Xinhua earlier quoted Chen Xianzhong, a Chinese merchant in Baghdad, as saying the association had taken care of the seven at a "secret place" after their release late Monday, Iraqi time.

MEN FROM FUJIAN

The seven men -- Xue Yougui, Lin Jinping, Li Guiwu, Li Guiping, Wei Weilong, Chen Xiaojin, and Lin Kongming -- entered Iraq from Jordan Sunday morning and were abducted in Falluja, west of Baghdad, Xinhua said earlier.

They were from the southeastern coastal province of Fujian, the oldest 49 and the youngest 18. Xinhua did not say what they were doing in Iraq.


The seven hostages have this group picture taken with Chinese diplomats and an Iraqi cleric in Baghdad after their release.[Xinhua]
Falluja lies on the main highway from Amman, the capital of Jordan, to Baghdad.

A shaky truce between U.S. Marines and Sunni Muslim guerrillas was holding in Falluja Monday after further talks to calm Iraq's bloodiest fighting since Saddam's fall.

The U.S. military said two U.S. soldiers and seven American contractors were missing in Iraq, where three Japanese are among foreigners being held by guerrillas. Eleven Russians working in Baghdad were reported to have been kidnapped after a shootout on Monday, and three Czech journalists were also reported missing.

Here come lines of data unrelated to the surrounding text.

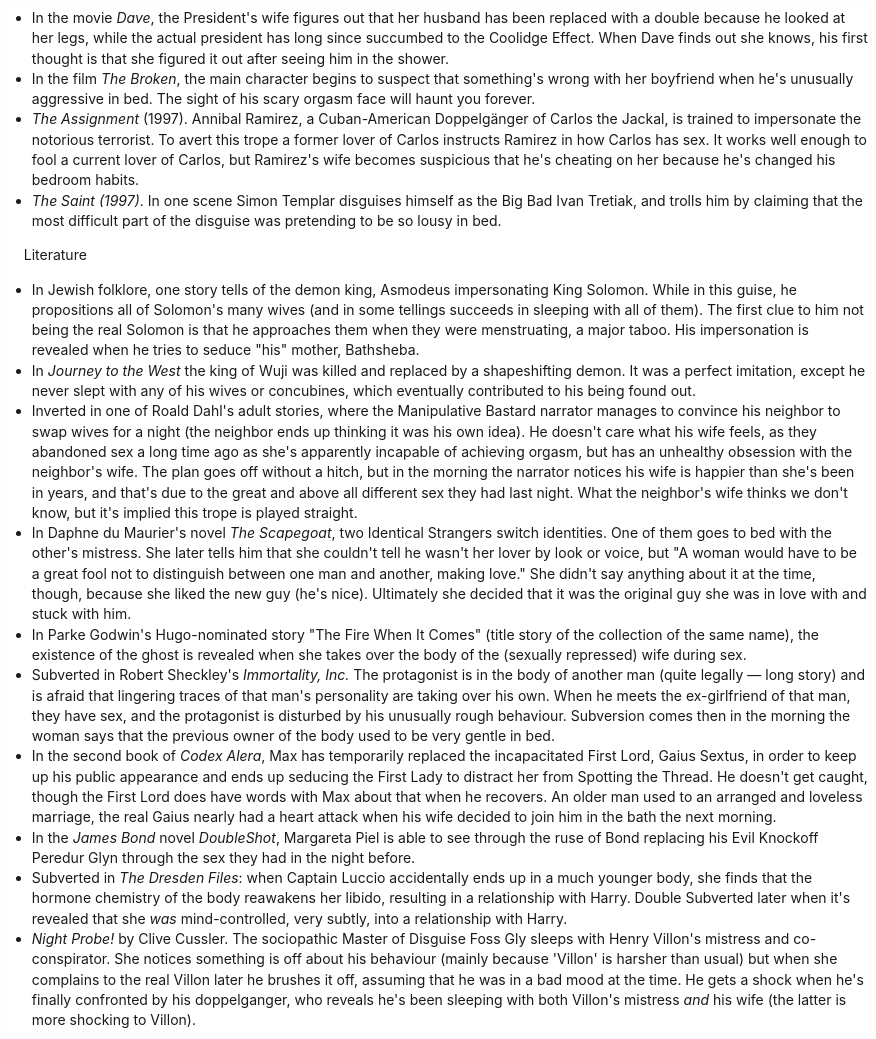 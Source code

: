 -   In the movie _Dave_, the President's wife figures out that her husband has been replaced with a double because he looked at her legs, while the actual president has long since succumbed to the Coolidge Effect. When Dave finds out she knows, his first thought is that she figured it out after seeing him in the shower.
-   In the film _The Broken_, the main character begins to suspect that something's wrong with her boyfriend when he's unusually aggressive in bed. The sight of his scary orgasm face will haunt you forever.
-   _The Assignment_ (1997). Annibal Ramirez, a Cuban-American Doppelgänger of Carlos the Jackal, is trained to impersonate the notorious terrorist. To avert this trope a former lover of Carlos instructs Ramirez in how Carlos has sex. It works well enough to fool a current lover of Carlos, but Ramirez's wife becomes suspicious that he's cheating on her because he's changed his bedroom habits.
-   _The Saint (1997)_. In one scene Simon Templar disguises himself as the Big Bad Ivan Tretiak, and trolls him by claiming that the most difficult part of the disguise was pretending to be so lousy in bed.

    Literature 

-   In Jewish folklore, one story tells of the demon king, Asmodeus impersonating King Solomon. While in this guise, he propositions all of Solomon's many wives (and in some tellings succeeds in sleeping with all of them). The first clue to him not being the real Solomon is that he approaches them when they were menstruating, a major taboo. His impersonation is revealed when he tries to seduce "his" mother, Bathsheba.
-   In _Journey to the West_ the king of Wuji was killed and replaced by a shapeshifting demon. It was a perfect imitation, except he never slept with any of his wives or concubines, which eventually contributed to his being found out.
-   Inverted in one of Roald Dahl's adult stories, where the Manipulative Bastard narrator manages to convince his neighbor to swap wives for a night (the neighbor ends up thinking it was his own idea). He doesn't care what his wife feels, as they abandoned sex a long time ago as she's apparently incapable of achieving orgasm, but has an unhealthy obsession with the neighbor's wife. The plan goes off without a hitch, but in the morning the narrator notices his wife is happier than she's been in years, and that's due to the great and above all different sex they had last night. What the neighbor's wife thinks we don't know, but it's implied this trope is played straight.
-   In Daphne du Maurier's novel _The Scapegoat_, two Identical Strangers switch identities. One of them goes to bed with the other's mistress. She later tells him that she couldn't tell he wasn't her lover by look or voice, but "A woman would have to be a great fool not to distinguish between one man and another, making love." She didn't say anything about it at the time, though, because she liked the new guy (he's nice). Ultimately she decided that it was the original guy she was in love with and stuck with him.
-   In Parke Godwin's Hugo-nominated story "The Fire When It Comes" (title story of the collection of the same name), the existence of the ghost is revealed when she takes over the body of the (sexually repressed) wife during sex.
-   Subverted in Robert Sheckley's _Immortality, Inc._ The protagonist is in the body of another man (quite legally — long story) and is afraid that lingering traces of that man's personality are taking over his own. When he meets the ex-girlfriend of that man, they have sex, and the protagonist is disturbed by his unusually rough behaviour. Subversion comes then in the morning the woman says that the previous owner of the body used to be very gentle in bed.
-   In the second book of _Codex Alera_, Max has temporarily replaced the incapacitated First Lord, Gaius Sextus, in order to keep up his public appearance and ends up seducing the First Lady to distract her from Spotting the Thread. He doesn't get caught, though the First Lord does have words with Max about that when he recovers. An older man used to an arranged and loveless marriage, the real Gaius nearly had a heart attack when his wife decided to join him in the bath the next morning.
-   In the _James Bond_ novel _DoubleShot_, Margareta Piel is able to see through the ruse of Bond replacing his Evil Knockoff Peredur Glyn through the sex they had in the night before.
-   Subverted in _The Dresden Files_: when Captain Luccio accidentally ends up in a much younger body, she finds that the hormone chemistry of the body reawakens her libido, resulting in a relationship with Harry. Double Subverted later when it's revealed that she _was_ mind-controlled, very subtly, into a relationship with Harry.
-   _Night Probe!_ by Clive Cussler. The sociopathic Master of Disguise Foss Gly sleeps with Henry Villon's mistress and co-conspirator. She notices something is off about his behaviour (mainly because 'Villon' is harsher than usual) but when she complains to the real Villon later he brushes it off, assuming that he was in a bad mood at the time. He gets a shock when he's finally confronted by his doppelganger, who reveals he's been sleeping with both Villon's mistress _and_ his wife (the latter is more shocking to Villon). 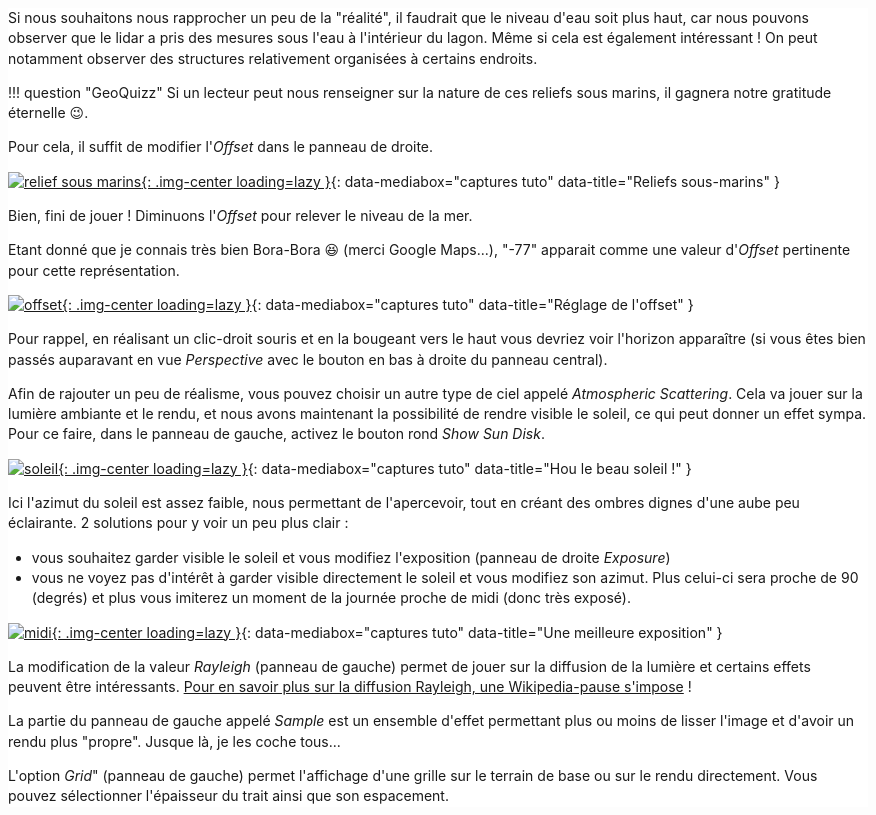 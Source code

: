 Si nous souhaitons nous rapprocher un peu de la "réalité", il faudrait que le niveau d'eau soit plus haut, car nous pouvons observer que le lidar a pris des mesures sous l'eau à l'intérieur du lagon. Même si cela est également intéressant ! On peut notamment observer des structures relativement organisées à certains endroits.

!!! question "GeoQuizz"
    Si un lecteur peut nous renseigner sur la nature de ces reliefs sous marins, il gagnera notre gratitude éternelle :wink:.

Pour cela, il suffit de modifier l'*Offset* dans le panneau de droite.

[![relief sous marins](https://cdn.geotribu.fr/img/tuto/aerialod/reliefs_sous_marins.png "Reliefs sous-marins"){: .img-center loading=lazy }](https://cdn.geotribu.fr/img/tuto/aerialod/reliefs_sous_marins.png){: data-mediabox="captures tuto" data-title="Reliefs sous-marins" }

Bien, fini de jouer ! Diminuons l'*Offset* pour relever le niveau de la mer.

Etant donné que je connais très bien Bora-Bora :laughing: (merci Google Maps...), "-77" apparait comme une valeur d'*Offset* pertinente pour cette représentation.

[![offset](https://cdn.geotribu.fr/img/tuto/aerialod/offset.jpg "Réglage de l'offset"){: .img-center loading=lazy }](https://cdn.geotribu.fr/img/tuto/aerialod/offset.jpg){: data-mediabox="captures tuto" data-title="Réglage de l'offset" }

Pour rappel, en réalisant un clic-droit souris et en la bougeant vers le haut vous devriez voir l'horizon apparaître (si vous êtes bien passés auparavant en vue *Perspective* avec le bouton en bas à droite du panneau central).

Afin de rajouter un peu de réalisme, vous pouvez choisir un autre type de ciel appelé *Atmospheric Scattering*. Cela va jouer sur la lumière ambiante et le rendu, et nous avons maintenant la possibilité de rendre visible le soleil, ce qui peut donner un effet sympa. Pour ce faire, dans le panneau de gauche, activez le bouton rond *Show Sun Disk*.

[![soleil](https://cdn.geotribu.fr/img/tuto/aerialod/sun.jpg "Hou le beau soleil !"){: .img-center loading=lazy }](https://cdn.geotribu.fr/img/tuto/aerialod/sun.jpg){: data-mediabox="captures tuto" data-title="Hou le beau soleil !" }

Ici l'azimut du soleil est assez faible, nous permettant de l'apercevoir, tout en créant des ombres dignes d'une aube peu éclairante. 2 solutions pour y voir un peu plus clair :

- vous souhaitez garder visible le soleil et vous modifiez l'exposition (panneau de droite *Exposure*)
- vous ne voyez pas d'intérêt à garder visible directement le soleil et vous modifiez son azimut. Plus celui-ci sera proche de 90 (degrés) et plus vous imiterez un moment de la journée proche de midi (donc très exposé).

[![midi](https://cdn.geotribu.fr/img/tuto/aerialod/midi.jpg "Une meilleure exposition"){: .img-center loading=lazy }](https://cdn.geotribu.fr/img/tuto/aerialod/midi.jpg){: data-mediabox="captures tuto" data-title="Une meilleure exposition" }

La modification de la valeur *Rayleigh* (panneau de gauche) permet de jouer sur la diffusion de la lumière et certains effets peuvent être intéressants. [Pour en savoir plus sur la diffusion Rayleigh, une Wikipedia-pause s'impose](https://fr.wikipedia.org/wiki/Diffusion_Rayleigh) !

La partie du panneau de gauche appelé *Sample* est un ensemble d'effet permettant plus ou moins de lisser l'image et d'avoir un rendu plus "propre". Jusque là, je les coche tous...

L'option *Grid*" (panneau de gauche) permet l'affichage d'une grille sur le terrain de base ou sur le rendu directement. Vous pouvez sélectionner l'épaisseur du trait ainsi que son espacement.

China's Foreign Ministry had called on Iraq's new interior minister to identify the kidnappers, locate the hostages and rescue them safely. It also issued a strong advisory urging Chinese citizens not to travel to Iraq.

The People's Daily said Monday that many Chinese companies that returned to Iraq after the war had stepped up security.

Newspapers showed pictures of armed Iraqi security guards on duty at a branch of the China Luzhou Petroleum Co in Iraq.

China's exports to Iraq were $15.9 million in January, more than three times what they were a year earlier.